Na adolescência, momento da vida no qual ocorrem muitas mudanças, que provocam instabilidade, as tatuagens, marcas duradouras feitas na pele, podem promover a sensação de permanência, de controle e poder sobre os limites de sua própria pele.
As questões culturais não podem ser deixadas à margem do intenso trabalho de ressignificação que a adolescência coloca em pauta.

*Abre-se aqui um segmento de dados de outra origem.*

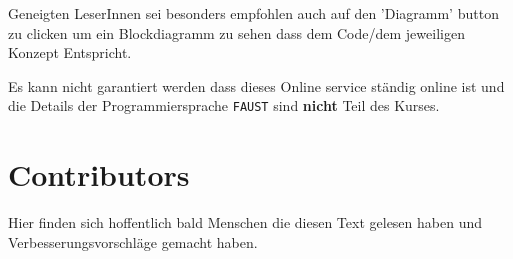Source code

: Geneigten LeserInnen sei besonders empfohlen auch auf den 'Diagramm' button zu clicken um ein Blockdiagramm zu sehen dass dem Code/dem jeweiligen Konzept Entspricht.

Es kann nicht garantiert werden dass dieses Online service ständig online ist und die Details der Programmiersprache \texttt{FAUST} sind \textbf{nicht} Teil des Kurses.


\section*{Contributors}
Hier finden sich hoffentlich bald Menschen die diesen Text gelesen haben und Verbesserungsvorschläge gemacht haben.

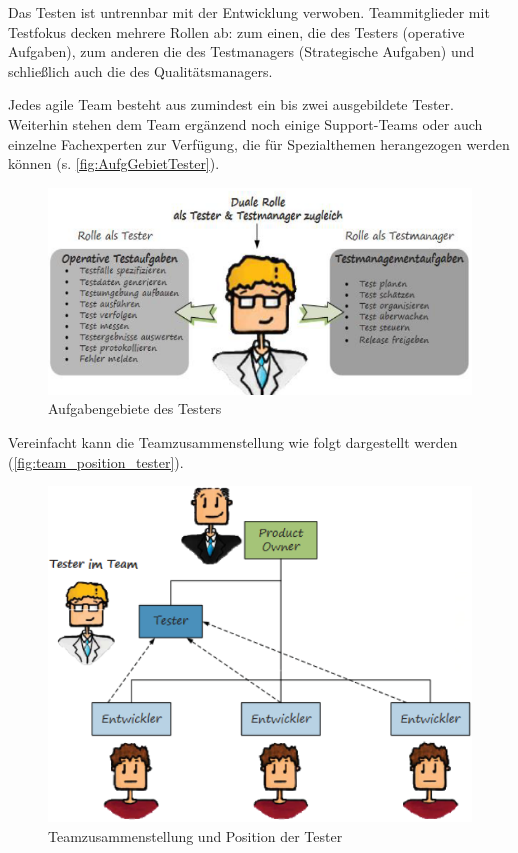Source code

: Das Testen ist untrennbar mit der Entwicklung verwoben. Teammitglieder mit Testfokus decken mehrere Rollen ab: zum einen, die des Testers (operative Aufgaben), zum anderen die des Testmanagers (Strategische Aufgaben) und schließlich auch die des Qualitätsmanagers.

Jedes agile Team besteht aus zumindest ein bis zwei ausgebildete Tester. Weiterhin stehen dem Team ergänzend noch einige Support-Teams oder auch einzelne Fachexperten zur Verfügung, die für Spezialthemen herangezogen werden können (s. \autoref{fig:AufgGebietTester}).

\begin{figure}[!htb]
    \centering
    \includegraphics[width=.9\textwidth]{figures/rebecca/Aufgaben_Tester.png}
    \caption[]{Aufgabengebiete des Testers}
    \label{fig:AufgGebietTester}
\end{figure}

Vereinfacht kann die Teamzusammenstellung wie folgt dargestellt werden (\autoref{fig:team_position_tester}).

\begin{figure}[!htb]
    \centering
    \includegraphics[width=.9\textwidth]{figures/rebecca/Position_Tester.png}
    \caption[]{Teamzusammenstellung und Position der Tester}
    \label{fig:team_position_tester}
\end{figure}

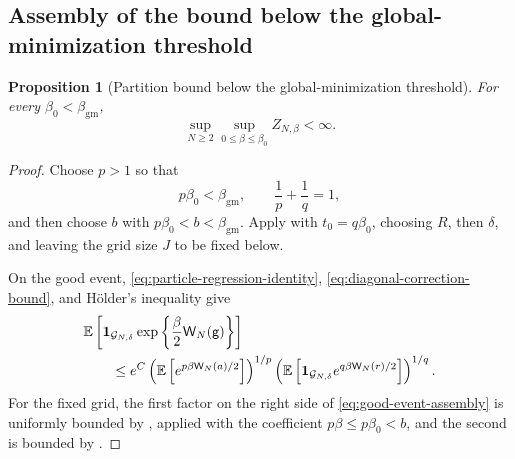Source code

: \documentclass[11pt,reqno]{amsart}
\numberwithin{equation}{section}
\theoremstyle{plain}
\newtheorem{prop}[prop]{Proposition}
\theoremstyle{definition}
\newcommand{\E}{\mathbb E}
\newcommand{\one}{\mathbf 1}
\newcommand{\be}{\beta}
\newcommand{\g}{\mathsf g}
\newcommand{\gm}{\mathrm{gm}}
\begin{document}
\subsection{Assembly of the bound below the global-minimization threshold}
\label{subsec:order-one-assembly}

\begin{prop}[Partition bound below the global-minimization threshold]
\label{prop:compact-subcritical-partition-bound}
For every $\be_0<\beta_{\gm}$,
\begin{equation}
 \sup_{N\geq2}\sup_{0\leq\be\leq\be_0}
 Z_{N,\be}<\infty.
 \label{eq:compact-subcritical-partition-bound}
\end{equation}
\end{prop}

\begin{proof}
Choose $p>1$ so that
\begin{equation}
 p\be_0<\beta_{\gm},
 \qquad
 \frac1p+\frac1q=1,
 \label{eq:good-holder-exponents}
\end{equation}
and then choose $b$ with $p\be_0<b<\beta_{\gm}$.  Apply  with $t_0=q\be_0$, choosing $R$, then $\delta$, and leaving the grid size $J$ to be fixed below.

On the good event, \eqref{eq:particle-regression-identity}, \eqref{eq:diagonal-correction-bound}, and H\"older's inequality give
\begin{align}
 &\E\left[\one_{\mathcal G_{N,\delta}}
 \exp\left\{\frac\be2\mathsf W_N(\g)\right\}\right]
 \notag\\
 &\qquad\leq e^{C}
 \left(\E\left[e^{p\be\mathsf W_N(a)/2}\right]\right)^{1/p}
 \left(\E\left[\one_{\mathcal G_{N,\delta}}
 e^{q\be\mathsf W_N(r)/2}\right]\right)^{1/q}.
 \label{eq:good-event-assembly}
\end{align}
For the fixed grid, the first factor on the right side of \eqref{eq:good-event-assembly} is uniformly bounded by , applied with the coefficient $p\be\leq p\be_0<b$, and the second is bounded by .


\end{proof}
\end{document}
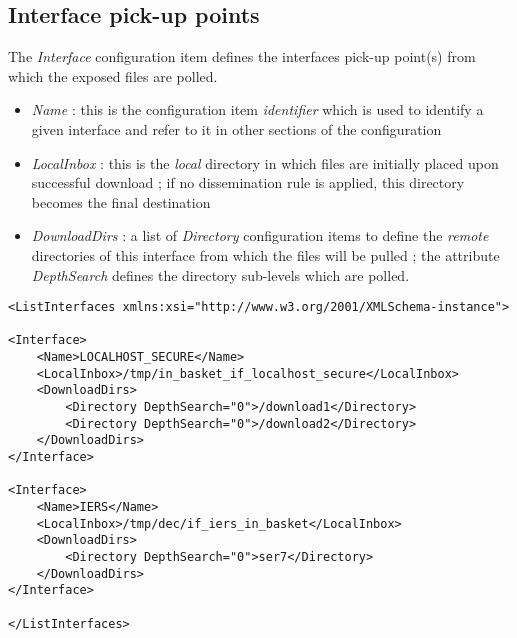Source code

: \documentclass[dec_sum_main.tex]{subfiles}
\begin{document}
\subsection{Interface pick-up points}
The \textit{Interface} configuration item defines the interfaces pick-up point(s) from which the exposed files are polled.
\par
\noindent
\label{LocalInbox}
\label{DownloadDirs}
\begin{itemize}
	\item \textit{Name} : this is the configuration item \textit{identifier} which is used to identify a given interface and refer to it in other sections of the configuration
	\item \textit{LocalInbox} : this is the \textit{local} directory in which files are initially placed upon successful download ; if no dissemination rule is applied, this directory becomes the final destination  
	\item \textit{DownloadDirs} : a list of \textit{Directory} configuration items to define the \textit{remote} directories of this interface from which the files will be pulled ; the attribute \textit{DepthSearch} defines the directory sub-levels which are polled.
\end{itemize}


\begin{lstlisting}
<ListInterfaces xmlns:xsi="http://www.w3.org/2001/XMLSchema-instance">

<Interface>
	<Name>LOCALHOST_SECURE</Name>
	<LocalInbox>/tmp/in_basket_if_localhost_secure</LocalInbox>
	<DownloadDirs>
		<Directory DepthSearch="0">/download1</Directory>
		<Directory DepthSearch="0">/download2</Directory>
	</DownloadDirs>
</Interface>
				
<Interface>
	<Name>IERS</Name>
	<LocalInbox>/tmp/dec/if_iers_in_basket</LocalInbox>
	<DownloadDirs>
		<Directory DepthSearch="0">ser7</Directory>
	</DownloadDirs>
</Interface>
		
</ListInterfaces>
\end{lstlisting}

\par
\noindent
	
\end{document}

Mas a fragmentação da identidade e do mesmo modo a condição de desamparo sentida pelos jovens podem estar denunciadas nessas marcas no corpo.
Ao chocar pelo visual, provoca no outro uma desconsideração da dor psíquica escondida sob uma pele tatuada e carregada de perfurações.
A Psicanálise alerta para o fato de que essas práticas corporais atendem a aspectos primários da estruturação do psiquismo e destaca a colocação de piercings,tatuagens e escarificações como práticas corporais que provocam nas pessoas sentimentos de autoproteção, de apropriação de uma identidade, de reapropriação do próprio corpo, de autoconfiança, de um corpo, antes, pouco sensível ou insensível.
As marcas no corpo adolescente evidenciam que este é um meio pelo qual é possível expressar faltas e excessos, representando uma linguagem particular dessa fase da vida.
É necessário um olhar atento às manifestações no corpo adolescente para que, assim, se possa compreender os pontos de enlace e desenlace entre o que é da ordem da cultura e o que diz respeito às questões da individualidade.
O ato de se tatuar é muito mais do que uma prática relacionada com a moda ou a um fenômeno de imitação de grupos jovens, mais parece uma maneira específica de construção de uma identidade particular, inscrita na própria pele.
Essa nova identidade tem a ver com a eleição de grupos de pertencimento que giram em torno das tatuagens; de amigos que têm tatuagens ou são tatuadores; que freqüentam oficinas de tatuagens e planejam futuros símbolos, marcas na própria pele. Desse modo, formam-se grupos, nos quais os laços entre os adolescentes são as tatuagens.
A mudança drástica da imagem do corpo, quase sempre, agride o olhar alheio. Esse corpo, tatuado, perfurado, escarificado, pode ser um apelo, um clamor pelo olhar do outro.

*Maria José Rocha Lima é doutoranda em educação. Deputada Estadual da Bahia(1990-1998).